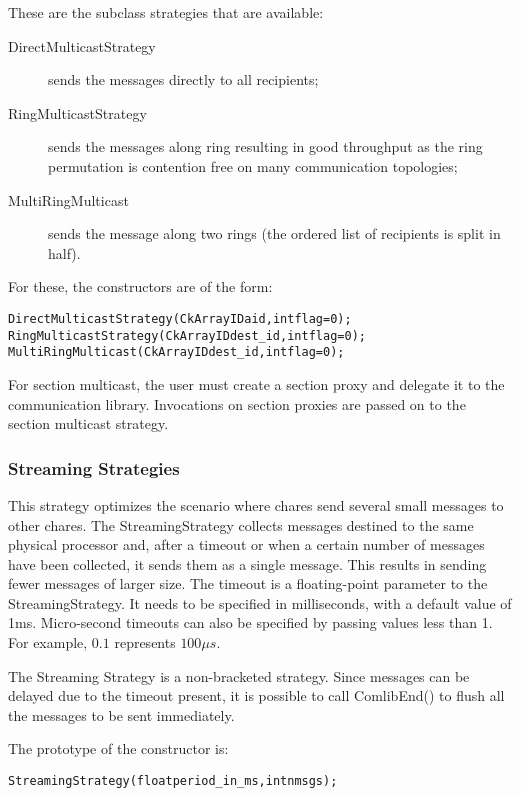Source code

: {These are the subclass strategies that are available:

\begin{description}
\item[DirectMulticastStrategy] sends the messages directly to all recipients;
\item[RingMulticastStrategy] sends the messages along ring resulting in good throughput as the ring permutation is contention free on many communication topologies;
\item[MultiRingMulticast] sends the message along two rings (the ordered list of recipients is split in half).
\end{description}

For these, the constructors are of the form:

\begin{alltt}
DirectMulticastStrategy(CkArrayID aid, int flag=0);
RingMulticastStrategy(CkArrayID dest_id, int flag=0);
MultiRingMulticast(CkArrayID dest_id, int flag=0);
\end{alltt}

For section multicast, the user must create a section proxy and delegate it to
the communication library. Invocations on section proxies are passed on to the
section multicast strategy.


\subsubsection{Streaming Strategies}

This strategy optimizes the scenario where chares send several small messages to
other chares. The StreamingStrategy collects messages destined to the same
physical processor and, after a timeout or when a certain number of messages
have been collected, it sends them as a single message. This results in sending
fewer messages of larger size. The timeout is a floating-point parameter to the
StreamingStrategy. It needs to be specified in milliseconds, with a default
value of 1ms. Micro-second timeouts can also be specified by passing values less
than 1. For example, $0.1$ represents $100\mu s$.

The Streaming Strategy is a non-bracketed strategy. Since messages can be
delayed due to the timeout present, it is possible to call
{\textrm{ComlibEnd()}} to flush all the messages to be sent immediately.

The prototype of the constructor is:

\begin{alltt}
StreamingStrategy(float period\_in\_ms, int nmsgs);
\end{alltt}

}
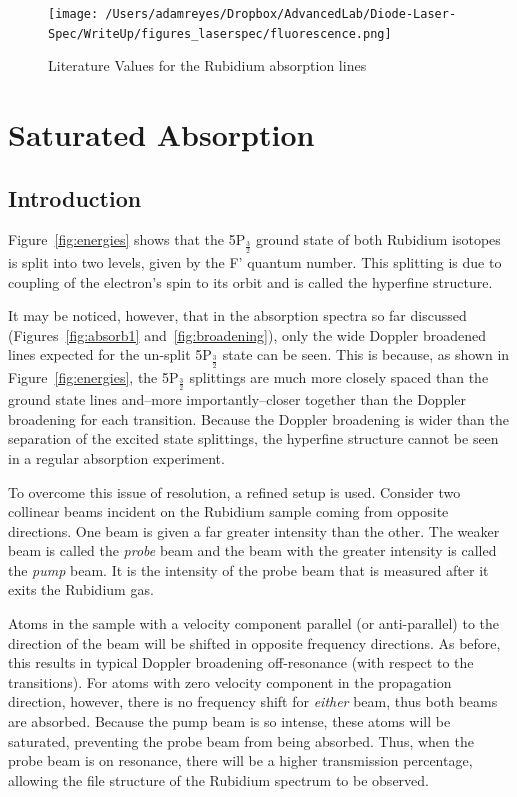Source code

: \documentclass[paper=a4, fontsize=11pt]{scrartcl} %
\numberwithin{equation}{section}
\numberwithin{figure}{section}
\numberwithin{table}{section}
\begin{document}
\clearpage
\begin{figure}[h]
  \centering
  \texttt{[image: /Users/adamreyes/Dropbox/AdvancedLab/Diode-Laser-Spec/WriteUp/figures\_laserspec/fluorescence.png]}
  \caption{Literature Values for the Rubidium absorption lines\cite{vanier}\cite{harvard}}
  \label{fig:literature}
\end{figure}



\section{Saturated Absorption}

\subsection{Introduction}
\label{sec:satabintro}
Figure~\ref{fig:energies} shows that the 5P$_{\frac{3}{2}}$
ground state of both Rubidium isotopes is split into two levels, given by the F' quantum
number. This splitting is due to coupling of the electron's spin to
its orbit and is called the hyperfine structure. 

It may be noticed, however, that in the absorption spectra so far discussed
(Figures~\ref{fig:absorb1} and~\ref{fig:broadening}), only
the wide Doppler broadened lines expected for the un-split
5P$_{\frac{3}{2}}$ state can be seen. This is because, as shown in Figure~\ref{fig:energies}, the 5P$_{\frac{3}{2}}$ splittings are much
more closely spaced than the ground state lines and--more importantly--closer together than the Doppler broadening for each
transition. Because the Doppler broadening is wider than the
separation of the excited state splittings, the hyperfine structure cannot be seen in a
regular absorption experiment.

To overcome this issue of resolution, a refined setup is used. Consider two collinear beams incident on the
Rubidium sample coming from opposite directions. One beam is given a far greater intensity than the other. The weaker
beam is called the \emph{probe} beam and the beam with the greater intensity is called the \emph{pump} beam. It is the intensity of the probe beam that is measured after it exits the Rubidium gas.

Atoms in the sample with a velocity component parallel (or anti-parallel) to the direction of the beam will be shifted in opposite frequency directions. As before, this results in typical Doppler broadening off-resonance (with respect to the transitions). For atoms with zero velocity component in the propagation direction, however, there is no frequency shift for \emph{either} beam, thus both beams are absorbed. Because the pump beam is so intense, these atoms will be saturated, preventing the probe beam from being absorbed. Thus, when the probe beam is on resonance, there will be a higher transmission percentage, allowing the file structure of the Rubidium spectrum to be observed.
\end{document}
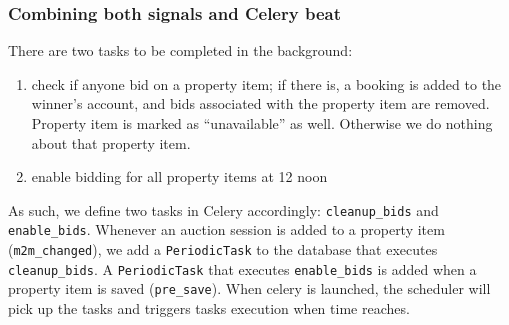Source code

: \subsubsection{Combining both signals and Celery beat}
There are two tasks to be completed in the background:
\begin{enumerate}
  \item check if anyone bid on a property item; if there is, a booking is added
    to the winner's account, and bids associated with the property item are
    removed. Property item is marked as ``unavailable'' as well. Otherwise we do
    nothing about that property item.
  \item enable bidding for all property items at 12 noon
\end{enumerate}
As such, we define two tasks in Celery accordingly: \texttt{cleanup\_bids} and
\texttt{enable\_bids}. Whenever an auction session is added to a property item
(\texttt{m2m\_changed}), we add a \texttt{PeriodicTask} to the database that
executes \texttt{cleanup\_bids}. A \texttt{PeriodicTask} that executes
\texttt{enable\_bids} is added when a property item is
saved (\texttt{pre\_save}). When celery is launched, the scheduler will pick up
the tasks and triggers tasks execution when time reaches.
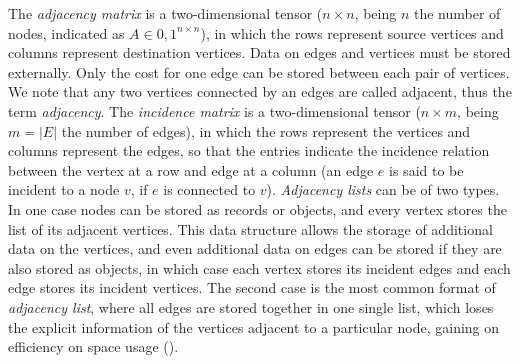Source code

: \documentclass[binding=0.6cm]{sapthesis}
\newcommand{\mycite}[1]{(\cite{#1})}
\begin{document}

The \textit{adjacency matrix} is a two-dimensional tensor ($n \times n$, being $n$ the number of nodes, indicated as $A \in {0,1}^{n\times n}$), in which the rows represent source vertices and columns represent destination vertices. Data on edges and vertices must be stored externally. Only the cost for one edge can be stored between each pair of vertices. We note that any two vertices connected by an edges are called adjacent, thus the term \textit{adjacency}. The \textit{incidence matrix} is a two-dimensional tensor ($n \times m$, being $m = |E|$ the number of edges), in which the rows represent the vertices and columns represent the edges, so that the entries indicate the incidence relation between the vertex at a row and edge at a column (an edge $e$ is said to be incident to a node $v$, if $e$ is connected to $v$). \textit{Adjacency lists} can be of two types. In one case nodes can be stored as records or objects, and every vertex stores the list of its adjacent vertices. This data structure allows the storage of additional data on the vertices, and even additional data on edges can be stored if they are also stored as objects, in which case each vertex stores its incident edges and each edge stores its incident vertices. The second case is the most common format of \textit{adjacency list}, where all edges are stored together in one single list, which loses the explicit information of the vertices adjacent to a particular node, gaining on efficiency on space usage \mycite{cormen2022introduction}.  
\end{document}
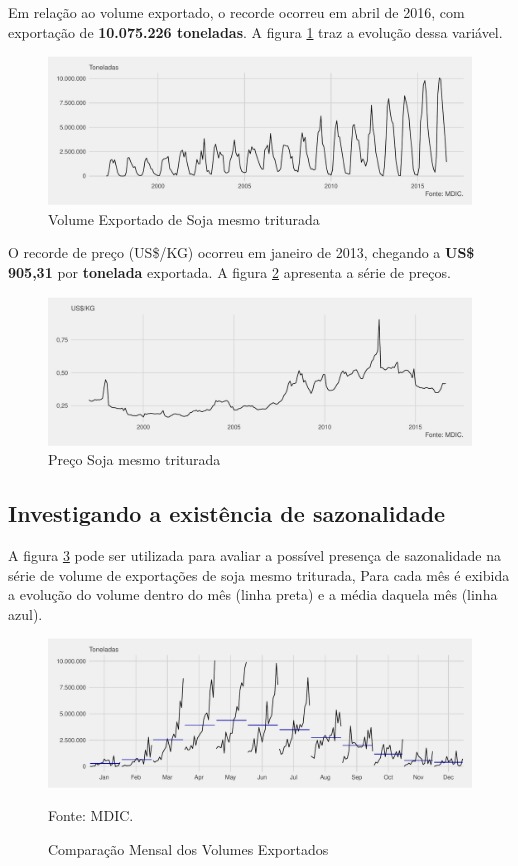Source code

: \documentclass[portuguese,]{article}
\newcommand{\source}[1]{{
	\begin{flushleft}
		 \scriptsize{Fonte: {#1}}
	\end{flushleft}
 }}
\begin{document}
Em relação ao volume exportado, o recorde ocorreu em abril de 2016, com
exportação de \textbf{10.075.226 toneladas}. A figura \ref{fig:fig2}
traz a evolução dessa variável.

\begin{figure}[H]
\includegraphics{exemplo_pdf_files/figure-latex/fig2-1} \caption{Volume Exportado de Soja mesmo triturada}\label{fig:fig2}
\end{figure}

O recorde de preço (US\$/KG) ocorreu em janeiro de 2013, chegando a
\textbf{US\$ 905,31} por \textbf{tonelada} exportada. A figura
\ref{fig:fig3} apresenta a série de preços.

\begin{figure}[H]
\includegraphics{exemplo_pdf_files/figure-latex/fig3-1} \caption{Preço Soja mesmo triturada}\label{fig:fig3}
\end{figure}

\subsection{Investigando a existência de
sazonalidade}\label{investigando-a-existencia-de-sazonalidade}

A figura \ref{fig:fig4} pode ser utilizada para avaliar a possível
presença de sazonalidade na série de volume de exportações de soja mesmo
triturada, Para cada mês é exibida a evolução do volume dentro do mês
(linha preta) e a média daquela mês (linha azul).

\begin{figure}[H]
\includegraphics{exemplo_pdf_files/figure-latex/fig4-1}
\caption{Comparação Mensal dos Volumes Exportados}\label{fig:fig4}
\source{MDIC.}
\end{figure}
\end{document}
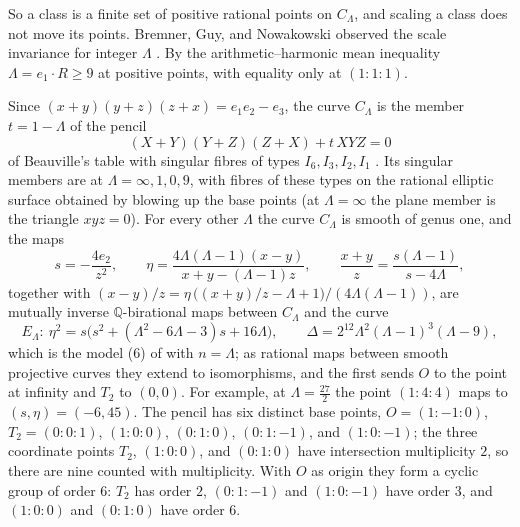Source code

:\documentclass[10pt]{article}
\newcommand{\Q}{\mathbb{Q}}
\begin{document}
So a class is a finite set of positive rational points on $C_\Lambda$, and scaling a class does not move its points. Bremner, Guy, and Nowakowski observed the scale invariance for integer $\Lambda$ \cite[p.~117]{bgn1993}. By the arithmetic--harmonic mean inequality $\Lambda=e_1\cdot R\ge9$ at positive points, with equality only at $(1:1:1)$.

\begin{proposition}\label{prop:pencil}
Since $(x+y)(y+z)(z+x)=e_1e_2-e_3$, the curve $C_\Lambda$ is the member $t=1-\Lambda$ of the pencil
\[
  (X+Y)(Y+Z)(Z+X)+t\,XYZ=0
\]
of Beauville's table with singular fibres of types $I_6,I_3,I_2,I_1$ \cite[Th\'eor\`eme and Tableau, p.~658]{beauville1982}. Its singular members are at $\Lambda=\infty,1,0,9$, with fibres of these types on the rational elliptic surface obtained by blowing up the base points (at $\Lambda=\infty$ the plane member is the triangle $xyz=0$). For every other $\Lambda$ the curve $C_\Lambda$ is smooth of genus one, and the maps
\[
  s=-\frac{4e_2}{z^2},\qquad \eta=\frac{4\Lambda(\Lambda-1)(x-y)}{x+y-(\Lambda-1)z},\qquad
  \frac{x+y}{z}=\frac{s(\Lambda-1)}{s-4\Lambda},
\]
together with $(x-y)/z=\eta\,\big((x+y)/z-\Lambda+1\big)/(4\Lambda(\Lambda-1))$, are mutually inverse $\Q$-birational maps between $C_\Lambda$ and the curve
\[
  E_\Lambda:\ \eta^2=s\big(s^2+(\Lambda^2-6\Lambda-3)s+16\Lambda\big),\qquad
  \Delta=2^{12}\Lambda^2(\Lambda-1)^3(\Lambda-9),
\]
which is the model (6) of \cite[p.~118]{bgn1993} with $n=\Lambda$; as rational maps between smooth projective curves they extend to isomorphisms, and the first sends $O$ to the point at infinity and $T_2$ to $(0,0)$. For example, at $\Lambda=\frac{27}2$ the point $(1:4:4)$ maps to $(s,\eta)=(-6,45)$. The pencil has six distinct base points, $O=(1:-1:0)$, $T_2=(0:0:1)$, $(1:0:0)$, $(0:1:0)$, $(0:1:-1)$, and $(1:0:-1)$; the three coordinate points $T_2$, $(1:0:0)$, and $(0:1:0)$ have intersection multiplicity $2$, so there are nine counted with multiplicity. With $O$ as origin they form a cyclic group of order $6$: $T_2$ has order $2$, $(0:1:-1)$ and $(1:0:-1)$ have order $3$, and $(1:0:0)$ and $(0:1:0)$ have order $6$.
\end{proposition}
\end{document}

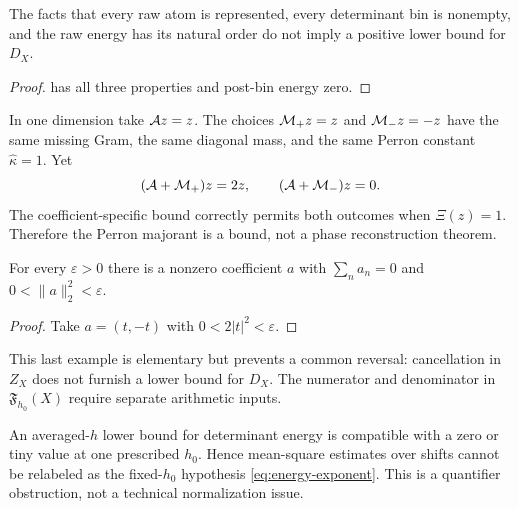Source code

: \begin{corollary}
\label{cor:support-not-energy}
The facts that every raw atom is represented, every determinant bin
is nonempty, and the raw energy has its natural order do not imply a
positive lower bound for \(D_X\).
\end{corollary}

\begin{proof}
 has all three properties and
post-bin energy zero.
\end{proof}

\begin{example}
\label{ex:same-majorant}
In one dimension take \(\cA z=z\).  The choices
\(\cM_+z=z\) and \(\cM_-z=-z\) have the same missing Gram,
the same diagonal mass, and the same Perron constant
\(\widehat\kappa=1\).  Yet
\[
 (\cA+\cM_+)z=2z,
 \qquad
 (\cA+\cM_-)z=0.
\]
The coefficient-specific bound correctly permits both outcomes when
\(\Xi(z)=1\).  Therefore the Perron majorant is a bound, not a phase
reconstruction theorem.
\end{example}

\begin{proposition}
\label{prop:zero-not-energy}
For every \(\varepsilon>0\) there is a nonzero coefficient \(a\) with
\(\sum_na_n=0\) and \(0<\|a\|_2^2<\varepsilon\).
\end{proposition}

\begin{proof}
Take \(a=(t,-t)\) with
\(0<2|t|^2<\varepsilon\).
\end{proof}

This last example is elementary but prevents a common reversal:
cancellation in \(Z_X\) does not furnish a lower bound for \(D_X\).
The numerator and denominator in \(\mathfrak F_{h_0}(X)\) require
separate arithmetic inputs.

\begin{remark}
An averaged-\(h\) lower bound for determinant energy is compatible
with a zero or tiny value at one prescribed \(h_0\).  Hence
mean-square estimates over shifts cannot be relabeled as the
fixed-\(h_0\) hypothesis \eqref{eq:energy-exponent}.  This is a
quantifier obstruction, not a technical normalization issue.
\end{remark}
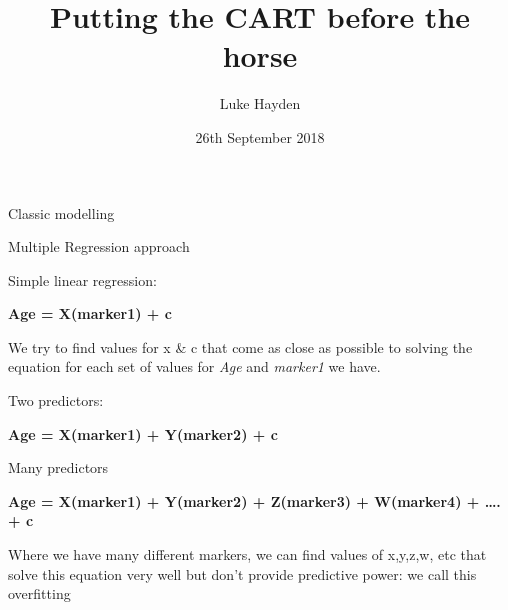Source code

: \documentclass[ignorenonframetext,]{beamer}
\title{Putting the CART before the horse}
\author{Luke Hayden}
\date{26th September 2018}
\begin{document}
\frame{\titlepage}

\begin{frame}{Classic modelling}

\begin{block}{Multiple Regression approach}

\begin{block}{Simple linear regression:}

\textbf{Age = X(marker1) + c}

We try to find values for x \& c that come as close as possible to
solving the equation for each set of values for \emph{Age} and
\emph{marker1} we have.

\end{block}

\begin{block}{Two predictors:}

\textbf{Age = X(marker1) + Y(marker2) + c}

\end{block}

\begin{block}{Many predictors}

\textbf{Age = X(marker1) + Y(marker2) + Z(marker3) + W(marker4) +
\ldots{}. + c}

Where we have many different markers, we can find values of x,y,z,w, etc
that solve this equation very well but don't provide predictive power:
we call this overfitting

\end{block}

\end{block}

\end{frame}
\end{document}
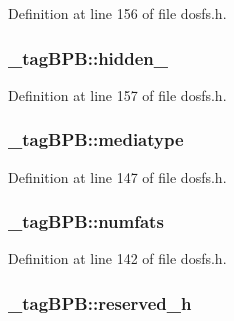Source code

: Definition at line 156 of file dosfs.\-h.

\hypertarget{struct__tag_b_p_b_a80d18a3627cf46787461f4e8d88b495c}{
\subsubsection[{hidden\-\_\-3}]{ \-\_\-tag\-B\-P\-B\-::hidden\-\_}}\label{struct__tag_b_p_b_a80d18a3627cf46787461f4e8d88b495c}


Definition at line 157 of file dosfs.\-h.

\hypertarget{struct__tag_b_p_b_a4c2e50e2f2b7b532c0e8f67f9ac8e10d}{
\subsubsection[{mediatype}]{ \-\_\-tag\-B\-P\-B\-::mediatype}}\label{struct__tag_b_p_b_a4c2e50e2f2b7b532c0e8f67f9ac8e10d}


Definition at line 147 of file dosfs.\-h.

\hypertarget{struct__tag_b_p_b_a0d1d00766ed88a28af9933452ddc0e1e}{
\subsubsection[{numfats}]{ \-\_\-tag\-B\-P\-B\-::numfats}}\label{struct__tag_b_p_b_a0d1d00766ed88a28af9933452ddc0e1e}


Definition at line 142 of file dosfs.\-h.

\hypertarget{struct__tag_b_p_b_ab54c9d454d0ed1051ee1324a15712ce7}{
\subsubsection[{reserved\-\_\-h}]{ \-\_\-tag\-B\-P\-B\-::reserved\-\_\-h}}\label{struct__tag_b_p_b_ab54c9d454d0ed1051ee1324a15712ce7}


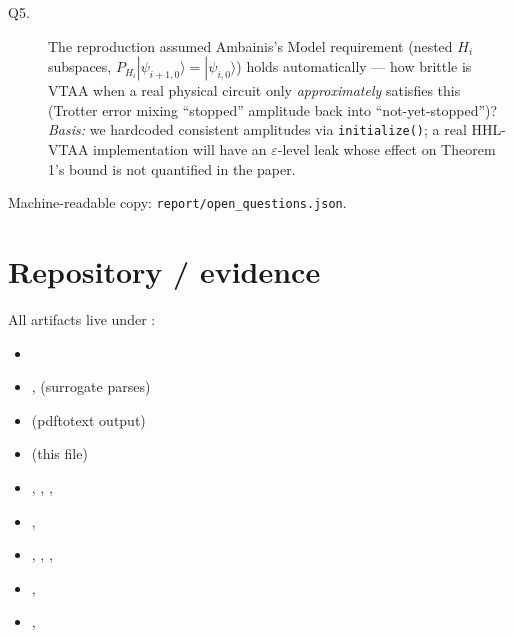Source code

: \documentclass[11pt]{article}
\begin{document}
\begin{description}
\item[Q5.] The reproduction assumed Ambainis's Model requirement
(nested $H_i$ subspaces, $P_{H_i} |\psi_{i+1,0}\rangle = |\psi_{i,0}\rangle$)
holds automatically --- how brittle is VTAA when a real physical circuit
only \emph{approximately} satisfies this (Trotter error mixing ``stopped''
amplitude back into ``not-yet-stopped'')? \emph{Basis:} we hardcoded
consistent amplitudes via \texttt{initialize()}; a real HHL-VTAA implementation
will have an $\varepsilon$-level leak whose effect on Theorem 1's bound is
not quantified in the paper.
\end{description}

Machine-readable copy: \texttt{report/open\_questions.json}.

\section*{Repository / evidence}

All artifacts live under
:

\begin{itemize}
\item {}
\item {},  (surrogate parses)
\item {} (pdftotext output)
\item {} (this file)
\item {}, ,
      , 
\item {}, 
\item {}, ,
      , 
\item {},
\item {}, 
\end{itemize}
\end{document}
———
Some lines contain the word "issue". Pull each one out of the listing.

*YOUR SOLUTION:*
To overcome this issue of resolution, a refined setup is used. Consider two collinear beams incident on the
quantifier obstruction, not a technical normalization issue.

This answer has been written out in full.